Although the storm occasioned a good deal of suffering, it also brought some advantages. The land had been imperfectly covered with snow, and we had been forced to drive from bank to bank, over bared ground, to find a workable course. But now all was well sheeted with crusted snow. Soon the gaunt, dun-colored cliffs of North Devon ended the monotony of interior snows, and beyond was seen the cheering blue of Jones Sound.

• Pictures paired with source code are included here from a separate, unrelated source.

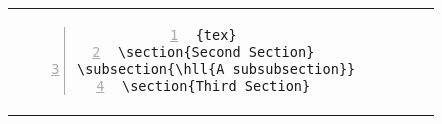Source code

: \begin{table}[h!]
\begin{tabular}{c | c}
\begin{minipage}[m]{0.55\textwidth}
\begin{lstlisting}[numberstyle=\zebra{green!15}{yellow!15},numbers=left,basicstyle=\ttfamily\scriptsize]{tex}
\section{Second Section}
\subsection{\hll{A subsubsection}}
\section{Third Section}

\end{lstlisting}
\end{minipage}
\end{tabular}
\end{table}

Much open water extended along the north shore to beyond Musk Ox Fiord. The southern shores were walled with pack-ice for a hundred miles or more. In bright, cold weather we made a descent to Eidsbotn on July 7th. Here a diligent search for food failed. Daily the howl of wolves and the cry of birds came as a response to our calling stomachs. A scant supply of ducks was secured for the men with an expenditure of some of the last rifle ammunition, but no walruses, no seals, and no other big game were seen. To secure dog food seemed quite hopeless.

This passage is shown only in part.